La tendance à l’autoréflexivité du texte littéraire a fait l’objet de nombreux travaux théoriques, notamment dans le domaine des littératures française et québécoise. Citons à ce propos les travaux d’André Belleau (sur les notions de réflexivité ou d’auto-réflexivité, Belleau 1999), de Jean Ricardou et de Lucien Dällenbach (sur les notions de mise en abyme, d’écriture en miroir, de spécularité, Ricardou 1967, Dällenbach 1977) ou bien encore de Gérard Genette (sur la métatextualité, Genette 1982). C’est à cette dernière notion que nous nous intéressons, non seulement au sens où l’entend Genette, à savoir toute relation de commentaire qui unit un texte à un autre texte (1982 : 11), mais aussi au sens de relation critique qu’entretient un texte littéraire avec lui-même.
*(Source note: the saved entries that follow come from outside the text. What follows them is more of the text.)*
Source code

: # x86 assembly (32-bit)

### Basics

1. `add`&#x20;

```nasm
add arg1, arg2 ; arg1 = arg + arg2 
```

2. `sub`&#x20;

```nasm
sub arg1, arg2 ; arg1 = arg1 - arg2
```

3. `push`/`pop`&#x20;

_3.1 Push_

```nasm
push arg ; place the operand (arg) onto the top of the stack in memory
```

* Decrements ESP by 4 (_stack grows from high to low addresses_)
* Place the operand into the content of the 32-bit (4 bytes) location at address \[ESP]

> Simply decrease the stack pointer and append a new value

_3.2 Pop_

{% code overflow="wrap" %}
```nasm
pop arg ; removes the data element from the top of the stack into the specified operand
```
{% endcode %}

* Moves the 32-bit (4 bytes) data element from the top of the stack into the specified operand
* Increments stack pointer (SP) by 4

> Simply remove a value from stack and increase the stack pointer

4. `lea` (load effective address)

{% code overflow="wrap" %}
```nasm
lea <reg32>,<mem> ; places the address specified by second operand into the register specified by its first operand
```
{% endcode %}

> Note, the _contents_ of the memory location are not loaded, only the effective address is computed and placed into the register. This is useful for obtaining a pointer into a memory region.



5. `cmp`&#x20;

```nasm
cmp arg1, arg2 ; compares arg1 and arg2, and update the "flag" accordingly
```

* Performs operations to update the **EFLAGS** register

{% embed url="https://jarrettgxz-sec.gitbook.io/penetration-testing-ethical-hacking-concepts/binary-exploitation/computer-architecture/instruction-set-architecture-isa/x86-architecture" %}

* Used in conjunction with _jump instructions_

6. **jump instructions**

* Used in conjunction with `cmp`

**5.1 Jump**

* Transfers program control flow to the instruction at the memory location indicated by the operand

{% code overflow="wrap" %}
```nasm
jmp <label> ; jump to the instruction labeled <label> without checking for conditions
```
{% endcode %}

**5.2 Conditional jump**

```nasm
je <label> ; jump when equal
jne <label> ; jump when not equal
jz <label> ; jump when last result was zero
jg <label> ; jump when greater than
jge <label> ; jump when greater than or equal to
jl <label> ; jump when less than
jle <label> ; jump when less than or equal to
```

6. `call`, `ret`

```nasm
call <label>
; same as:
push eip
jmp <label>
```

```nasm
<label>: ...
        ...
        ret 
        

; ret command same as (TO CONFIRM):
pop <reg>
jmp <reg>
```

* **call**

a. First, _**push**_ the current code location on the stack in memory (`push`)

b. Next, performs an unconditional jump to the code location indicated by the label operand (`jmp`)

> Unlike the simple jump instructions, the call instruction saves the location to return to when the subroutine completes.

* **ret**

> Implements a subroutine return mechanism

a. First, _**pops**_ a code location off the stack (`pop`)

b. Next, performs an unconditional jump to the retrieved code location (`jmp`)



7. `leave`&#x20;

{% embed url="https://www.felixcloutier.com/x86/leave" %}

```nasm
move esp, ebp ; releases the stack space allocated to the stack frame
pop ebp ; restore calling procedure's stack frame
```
La métatextualité qui retient ici notre attention est celle qui se manifeste à l’intérieur de l’oeuvre littéraire et qui a pour particularité d’attirer l’attention des lecteurs·rices sur le processus de création de l’oeuvre elle-même, sur ses procédés internes ou encore sur les conditions de sa publication, de sa diffusion et de sa réception[1]. Comme l’explique Jeanne Devoize, la réflexion métatextuelle apparaît lorsque le lecteur est

invité à réfléchir sur l’auteur, sur les rapports entre auteur et lecteur, auteur et narrateur, auteur et personnages, sur l’auteur et le lecteur implicites, sur les composantes du lecteur lui-même. Cette réflexion peut l’entraîner vers une exploration des codes liés à tel ou tel genre ou à tel ou tel mode, ou des différents procédés narratifs qui président à la création littéraire.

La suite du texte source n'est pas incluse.